Vernaccia wine, ranked among the best wines in the world, is one of the most famous wines of Sardinia. It has an amber color, its aroma recalls the almond tree in bloom and its taste is smooth and velvety with a slightly bitter return. It should be drunk with an appetizer or a dessert, in order to enhance all of its flavors and aromas.
The Romans, being for the first time in front of this unknown vine, decided to call it “vernacular”, which meant “local” and hence the name Vernaccia.

The typical area for “Vernaccia di Oristano” wine includes sixteen of seventyfour municipalities in the province. The harvest begins in mid-September: the grapes, once collected, are then taken to the cellar where the pressing at low pressure takes place, separating then the juice from the solid parts. When the separation is over, the juice is poured into tanks at a controlled temperature.

Once the fermentation is finished, the product is ready to be marketed or to start its process of aging. The latter occurs in chestnut barrels from the average capacity of 600 liters: in this period a whole series of phenomena of physical-chemical nature occur and make this wine a “unique” Vernaccia.

From Vernaccia grapes a D.O.C. wine is produced and it has partcular characteristics that closely resemble the great wines of Jerez de la Frontera Andalusa, best known around the world as Spanish Sherry.

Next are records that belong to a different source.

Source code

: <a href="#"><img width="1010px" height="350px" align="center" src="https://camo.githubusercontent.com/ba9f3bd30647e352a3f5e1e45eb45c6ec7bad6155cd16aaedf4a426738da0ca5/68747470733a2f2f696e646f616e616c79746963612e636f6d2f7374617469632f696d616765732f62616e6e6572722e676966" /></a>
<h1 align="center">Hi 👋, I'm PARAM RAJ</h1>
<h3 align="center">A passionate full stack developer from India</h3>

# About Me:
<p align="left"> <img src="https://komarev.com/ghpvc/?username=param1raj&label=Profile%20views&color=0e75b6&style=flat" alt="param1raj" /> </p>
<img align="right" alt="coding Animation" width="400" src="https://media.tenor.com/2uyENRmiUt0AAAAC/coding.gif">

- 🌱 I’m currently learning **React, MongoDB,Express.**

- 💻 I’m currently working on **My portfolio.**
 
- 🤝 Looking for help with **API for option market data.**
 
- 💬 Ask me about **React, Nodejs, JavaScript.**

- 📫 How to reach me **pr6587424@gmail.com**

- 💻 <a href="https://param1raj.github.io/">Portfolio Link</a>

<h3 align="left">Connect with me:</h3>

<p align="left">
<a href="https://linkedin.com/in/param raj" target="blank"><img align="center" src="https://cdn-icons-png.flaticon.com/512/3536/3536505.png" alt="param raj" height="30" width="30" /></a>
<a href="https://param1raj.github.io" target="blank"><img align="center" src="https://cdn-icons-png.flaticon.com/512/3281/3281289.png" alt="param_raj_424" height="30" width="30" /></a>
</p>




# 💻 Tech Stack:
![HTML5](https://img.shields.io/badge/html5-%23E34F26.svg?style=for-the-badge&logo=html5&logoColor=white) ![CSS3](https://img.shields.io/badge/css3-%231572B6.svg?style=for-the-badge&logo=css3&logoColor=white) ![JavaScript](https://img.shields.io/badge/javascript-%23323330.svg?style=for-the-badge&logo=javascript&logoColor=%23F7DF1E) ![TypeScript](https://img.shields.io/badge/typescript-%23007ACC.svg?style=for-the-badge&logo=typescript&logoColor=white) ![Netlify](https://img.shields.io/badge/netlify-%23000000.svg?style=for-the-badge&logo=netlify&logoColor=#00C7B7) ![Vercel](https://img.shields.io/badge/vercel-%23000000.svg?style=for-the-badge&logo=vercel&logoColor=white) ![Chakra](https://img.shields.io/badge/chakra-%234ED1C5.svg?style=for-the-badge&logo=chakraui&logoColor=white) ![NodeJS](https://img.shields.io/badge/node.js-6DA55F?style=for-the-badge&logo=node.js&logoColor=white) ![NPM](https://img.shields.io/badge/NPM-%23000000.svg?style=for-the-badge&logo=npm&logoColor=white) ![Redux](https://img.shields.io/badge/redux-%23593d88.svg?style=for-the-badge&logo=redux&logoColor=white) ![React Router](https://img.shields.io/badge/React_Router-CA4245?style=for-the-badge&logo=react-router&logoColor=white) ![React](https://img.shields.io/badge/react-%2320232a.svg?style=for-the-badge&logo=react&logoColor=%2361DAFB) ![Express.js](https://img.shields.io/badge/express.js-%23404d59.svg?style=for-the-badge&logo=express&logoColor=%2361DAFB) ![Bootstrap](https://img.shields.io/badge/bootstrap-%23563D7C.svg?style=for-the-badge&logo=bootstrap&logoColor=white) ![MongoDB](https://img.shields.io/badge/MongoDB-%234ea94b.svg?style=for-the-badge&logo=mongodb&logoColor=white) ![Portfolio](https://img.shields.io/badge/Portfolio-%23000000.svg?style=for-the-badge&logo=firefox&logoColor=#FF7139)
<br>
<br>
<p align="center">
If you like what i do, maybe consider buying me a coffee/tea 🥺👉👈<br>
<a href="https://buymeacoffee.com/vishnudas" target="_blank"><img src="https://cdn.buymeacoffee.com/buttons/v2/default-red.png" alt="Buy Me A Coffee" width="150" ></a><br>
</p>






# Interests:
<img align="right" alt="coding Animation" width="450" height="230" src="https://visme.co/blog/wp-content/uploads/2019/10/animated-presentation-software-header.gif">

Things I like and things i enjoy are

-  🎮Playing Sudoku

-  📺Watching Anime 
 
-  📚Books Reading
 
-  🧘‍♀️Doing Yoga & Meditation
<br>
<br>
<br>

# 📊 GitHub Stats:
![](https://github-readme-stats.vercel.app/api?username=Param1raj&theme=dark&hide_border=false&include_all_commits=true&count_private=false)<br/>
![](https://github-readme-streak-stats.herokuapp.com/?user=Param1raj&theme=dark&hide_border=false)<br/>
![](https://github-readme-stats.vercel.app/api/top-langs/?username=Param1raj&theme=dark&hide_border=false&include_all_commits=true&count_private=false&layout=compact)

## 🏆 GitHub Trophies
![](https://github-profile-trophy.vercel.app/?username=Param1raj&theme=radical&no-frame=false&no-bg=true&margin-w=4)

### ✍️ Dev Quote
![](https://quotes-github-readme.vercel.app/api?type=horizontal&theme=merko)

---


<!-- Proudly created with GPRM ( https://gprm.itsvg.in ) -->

This wine is white, dry, aromatic, aged and with an alcoholic strength of not less than 15%. This alcohol though, and therein lies the difference with Spanish Sherry-type, fully deriveds from the fermentation of grape must, so that the Vernaccia di Oristano can in no case be defined as a “fortified wine”.

From the organoleptic point of view this wine has the following basic requirements: pale straw color (which tends to darken during aging); delicate floral and fruity (apple, acacia) aroma; sour but harmonious taste.